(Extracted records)
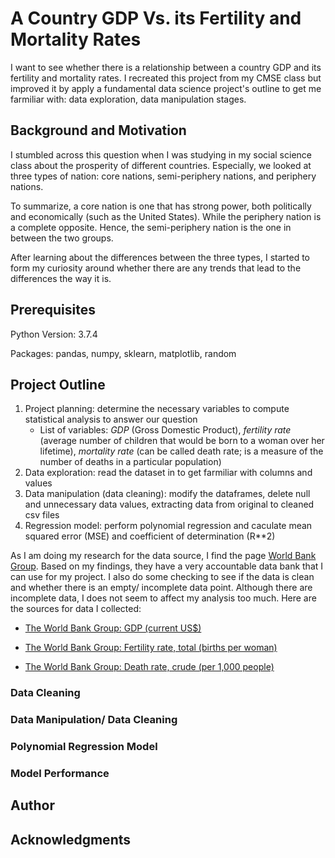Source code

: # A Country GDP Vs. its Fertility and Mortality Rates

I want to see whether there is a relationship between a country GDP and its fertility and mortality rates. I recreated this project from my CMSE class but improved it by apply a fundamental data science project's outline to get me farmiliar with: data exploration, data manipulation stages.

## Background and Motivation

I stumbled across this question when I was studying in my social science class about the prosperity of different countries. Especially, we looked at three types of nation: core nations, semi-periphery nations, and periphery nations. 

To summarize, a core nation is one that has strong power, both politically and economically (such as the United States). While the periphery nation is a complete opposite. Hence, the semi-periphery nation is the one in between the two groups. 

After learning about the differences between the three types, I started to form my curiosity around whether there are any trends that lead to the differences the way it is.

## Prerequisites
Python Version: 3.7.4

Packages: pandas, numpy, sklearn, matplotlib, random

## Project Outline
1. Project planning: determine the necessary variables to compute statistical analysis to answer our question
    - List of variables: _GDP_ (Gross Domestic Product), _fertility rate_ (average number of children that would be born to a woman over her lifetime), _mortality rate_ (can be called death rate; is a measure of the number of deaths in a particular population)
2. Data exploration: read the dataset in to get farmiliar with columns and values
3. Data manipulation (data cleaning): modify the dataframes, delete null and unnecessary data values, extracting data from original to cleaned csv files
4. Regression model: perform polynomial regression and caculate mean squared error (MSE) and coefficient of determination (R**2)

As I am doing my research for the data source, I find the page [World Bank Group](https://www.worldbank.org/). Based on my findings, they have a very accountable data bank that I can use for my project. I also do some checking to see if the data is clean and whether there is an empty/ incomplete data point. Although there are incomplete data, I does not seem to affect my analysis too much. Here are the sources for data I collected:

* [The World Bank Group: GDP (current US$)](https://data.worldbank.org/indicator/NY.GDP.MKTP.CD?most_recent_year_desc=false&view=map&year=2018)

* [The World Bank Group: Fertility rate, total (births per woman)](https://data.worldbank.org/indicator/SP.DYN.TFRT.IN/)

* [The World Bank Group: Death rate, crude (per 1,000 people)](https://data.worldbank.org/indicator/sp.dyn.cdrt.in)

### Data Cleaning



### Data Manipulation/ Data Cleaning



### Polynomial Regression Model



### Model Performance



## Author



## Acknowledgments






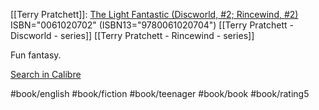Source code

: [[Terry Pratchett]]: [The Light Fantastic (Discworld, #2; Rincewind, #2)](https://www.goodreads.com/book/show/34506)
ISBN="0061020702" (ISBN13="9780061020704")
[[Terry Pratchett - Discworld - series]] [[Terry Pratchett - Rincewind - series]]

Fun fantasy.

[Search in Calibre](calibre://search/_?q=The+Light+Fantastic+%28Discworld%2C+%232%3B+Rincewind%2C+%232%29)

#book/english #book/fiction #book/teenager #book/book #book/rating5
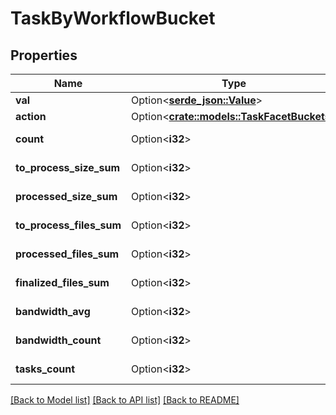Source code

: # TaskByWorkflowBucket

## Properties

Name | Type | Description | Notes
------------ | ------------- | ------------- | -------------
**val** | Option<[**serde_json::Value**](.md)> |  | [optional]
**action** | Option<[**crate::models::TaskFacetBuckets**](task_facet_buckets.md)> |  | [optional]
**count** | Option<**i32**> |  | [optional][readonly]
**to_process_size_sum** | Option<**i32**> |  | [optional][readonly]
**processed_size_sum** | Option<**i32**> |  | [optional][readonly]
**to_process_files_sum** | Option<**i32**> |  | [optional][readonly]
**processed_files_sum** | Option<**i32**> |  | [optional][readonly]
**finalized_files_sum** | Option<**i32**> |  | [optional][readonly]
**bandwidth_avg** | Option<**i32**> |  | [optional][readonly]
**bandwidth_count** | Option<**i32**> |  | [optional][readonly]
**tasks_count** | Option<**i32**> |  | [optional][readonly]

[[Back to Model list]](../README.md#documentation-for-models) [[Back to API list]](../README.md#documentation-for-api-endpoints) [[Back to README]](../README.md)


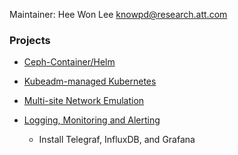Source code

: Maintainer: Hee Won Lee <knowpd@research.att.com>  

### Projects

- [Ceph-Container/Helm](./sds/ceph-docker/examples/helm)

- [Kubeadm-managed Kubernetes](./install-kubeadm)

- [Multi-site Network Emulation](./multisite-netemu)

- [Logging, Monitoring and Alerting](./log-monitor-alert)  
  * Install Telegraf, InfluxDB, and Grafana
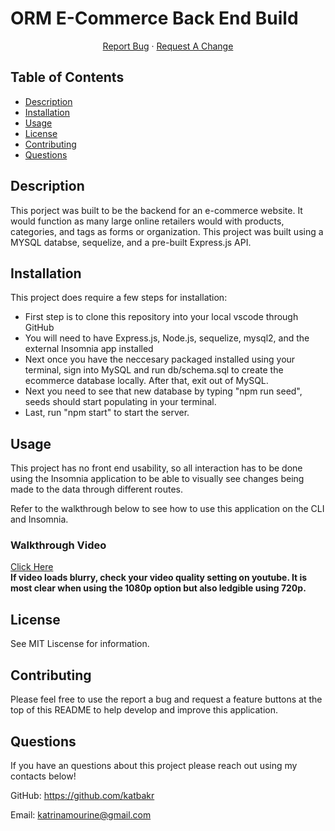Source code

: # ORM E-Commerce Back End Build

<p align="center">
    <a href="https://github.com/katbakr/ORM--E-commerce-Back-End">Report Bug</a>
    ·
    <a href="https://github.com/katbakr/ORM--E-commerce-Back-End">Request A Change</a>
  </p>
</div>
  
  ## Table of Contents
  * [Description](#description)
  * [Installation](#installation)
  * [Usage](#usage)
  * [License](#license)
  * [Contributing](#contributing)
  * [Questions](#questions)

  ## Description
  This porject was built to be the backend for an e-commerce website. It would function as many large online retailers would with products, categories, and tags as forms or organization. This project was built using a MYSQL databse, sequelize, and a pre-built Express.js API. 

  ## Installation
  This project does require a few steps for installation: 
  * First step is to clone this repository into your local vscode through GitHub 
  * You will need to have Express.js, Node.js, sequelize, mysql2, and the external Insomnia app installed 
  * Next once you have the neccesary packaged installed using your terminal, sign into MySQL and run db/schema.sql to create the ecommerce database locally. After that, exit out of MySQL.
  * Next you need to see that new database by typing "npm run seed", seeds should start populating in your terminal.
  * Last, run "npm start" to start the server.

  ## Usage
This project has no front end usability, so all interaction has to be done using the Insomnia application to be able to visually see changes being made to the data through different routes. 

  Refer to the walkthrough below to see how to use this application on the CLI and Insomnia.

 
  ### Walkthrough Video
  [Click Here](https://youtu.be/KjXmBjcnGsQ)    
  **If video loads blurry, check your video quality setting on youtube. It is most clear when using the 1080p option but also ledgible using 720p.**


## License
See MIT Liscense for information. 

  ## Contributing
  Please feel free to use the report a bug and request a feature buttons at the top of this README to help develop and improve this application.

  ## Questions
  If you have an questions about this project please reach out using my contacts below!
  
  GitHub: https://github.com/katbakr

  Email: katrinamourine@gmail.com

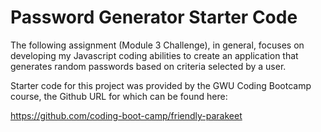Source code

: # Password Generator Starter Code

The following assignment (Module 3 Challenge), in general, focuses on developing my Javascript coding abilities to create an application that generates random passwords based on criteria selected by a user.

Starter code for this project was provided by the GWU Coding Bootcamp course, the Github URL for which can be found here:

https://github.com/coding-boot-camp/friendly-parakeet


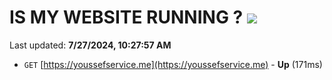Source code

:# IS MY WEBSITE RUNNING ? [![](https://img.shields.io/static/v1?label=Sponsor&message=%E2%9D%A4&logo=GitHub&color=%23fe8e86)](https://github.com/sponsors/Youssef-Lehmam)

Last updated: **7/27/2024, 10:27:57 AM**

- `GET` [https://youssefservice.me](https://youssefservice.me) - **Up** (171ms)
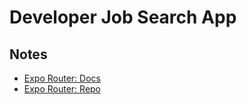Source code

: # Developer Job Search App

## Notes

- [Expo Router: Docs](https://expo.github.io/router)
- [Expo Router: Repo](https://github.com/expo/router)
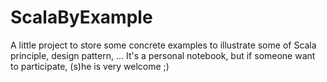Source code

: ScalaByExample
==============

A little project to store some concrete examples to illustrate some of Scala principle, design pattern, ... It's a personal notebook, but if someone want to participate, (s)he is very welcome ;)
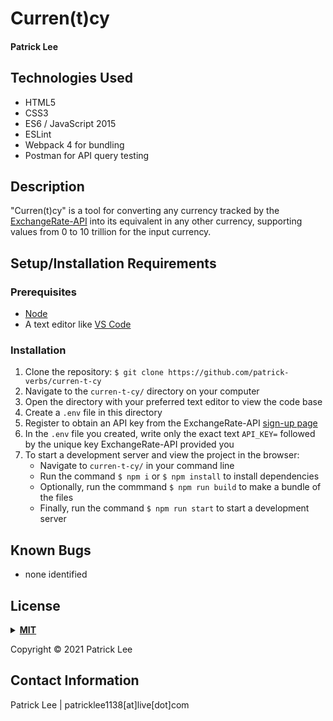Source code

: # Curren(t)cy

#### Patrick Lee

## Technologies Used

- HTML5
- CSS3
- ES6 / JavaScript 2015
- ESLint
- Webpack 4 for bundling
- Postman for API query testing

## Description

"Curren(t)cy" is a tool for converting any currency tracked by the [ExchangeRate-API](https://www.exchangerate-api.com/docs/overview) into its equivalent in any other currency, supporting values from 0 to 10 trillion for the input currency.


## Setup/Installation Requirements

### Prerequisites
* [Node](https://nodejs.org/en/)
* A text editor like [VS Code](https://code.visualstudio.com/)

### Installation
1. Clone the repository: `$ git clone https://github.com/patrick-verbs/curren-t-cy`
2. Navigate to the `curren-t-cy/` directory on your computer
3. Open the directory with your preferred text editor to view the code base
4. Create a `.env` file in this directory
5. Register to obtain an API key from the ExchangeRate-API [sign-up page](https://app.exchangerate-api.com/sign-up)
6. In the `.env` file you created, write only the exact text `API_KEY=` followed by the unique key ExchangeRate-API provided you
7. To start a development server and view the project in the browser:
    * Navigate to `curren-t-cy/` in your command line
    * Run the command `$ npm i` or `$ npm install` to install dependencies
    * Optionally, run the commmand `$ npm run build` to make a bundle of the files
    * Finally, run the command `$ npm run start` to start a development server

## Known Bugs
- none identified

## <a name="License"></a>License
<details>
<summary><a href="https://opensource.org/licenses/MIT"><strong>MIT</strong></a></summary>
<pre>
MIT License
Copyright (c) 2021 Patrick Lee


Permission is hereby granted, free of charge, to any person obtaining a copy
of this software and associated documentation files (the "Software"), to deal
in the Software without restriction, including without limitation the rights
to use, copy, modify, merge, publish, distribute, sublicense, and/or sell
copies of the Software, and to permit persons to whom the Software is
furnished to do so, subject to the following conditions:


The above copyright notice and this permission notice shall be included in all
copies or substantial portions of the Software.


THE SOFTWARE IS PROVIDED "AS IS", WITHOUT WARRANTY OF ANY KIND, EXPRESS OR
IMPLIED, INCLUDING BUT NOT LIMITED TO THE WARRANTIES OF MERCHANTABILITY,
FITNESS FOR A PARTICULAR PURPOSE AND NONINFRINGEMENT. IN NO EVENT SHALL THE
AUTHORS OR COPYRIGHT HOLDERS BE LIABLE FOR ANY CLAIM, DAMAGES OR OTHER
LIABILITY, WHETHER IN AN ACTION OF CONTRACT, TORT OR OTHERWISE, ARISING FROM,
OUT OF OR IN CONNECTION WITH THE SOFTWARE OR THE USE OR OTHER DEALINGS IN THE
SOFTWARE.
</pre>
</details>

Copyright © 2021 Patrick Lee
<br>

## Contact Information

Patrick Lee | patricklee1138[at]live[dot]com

**Problem to solve**
Return the opening line of the data above and every line after it up to and including the line that holds "4. Regression model: perform"; pictures stay out.

**Your solution**
Source code

: # A Country GDP Vs. its Fertility and Mortality Rates

I want to see whether there is a relationship between a country GDP and its fertility and mortality rates. I recreated this project from my CMSE class but improved it by apply a fundamental data science project's outline to get me farmiliar with: data exploration, data manipulation stages.

## Background and Motivation

I stumbled across this question when I was studying in my social science class about the prosperity of different countries. Especially, we looked at three types of nation: core nations, semi-periphery nations, and periphery nations. 

To summarize, a core nation is one that has strong power, both politically and economically (such as the United States). While the periphery nation is a complete opposite. Hence, the semi-periphery nation is the one in between the two groups. 

After learning about the differences between the three types, I started to form my curiosity around whether there are any trends that lead to the differences the way it is.

## Prerequisites
Python Version: 3.7.4

Packages: pandas, numpy, sklearn, matplotlib, random

## Project Outline
1. Project planning: determine the necessary variables to compute statistical analysis to answer our question
    - List of variables: _GDP_ (Gross Domestic Product), _fertility rate_ (average number of children that would be born to a woman over her lifetime), _mortality rate_ (can be called death rate; is a measure of the number of deaths in a particular population)
2. Data exploration: read the dataset in to get farmiliar with columns and values
3. Data manipulation (data cleaning): modify the dataframes, delete null and unnecessary data values, extracting data from original to cleaned csv files
4. Regression model: perform polynomial regression and caculate mean squared error (MSE) and coefficient of determination (R**2)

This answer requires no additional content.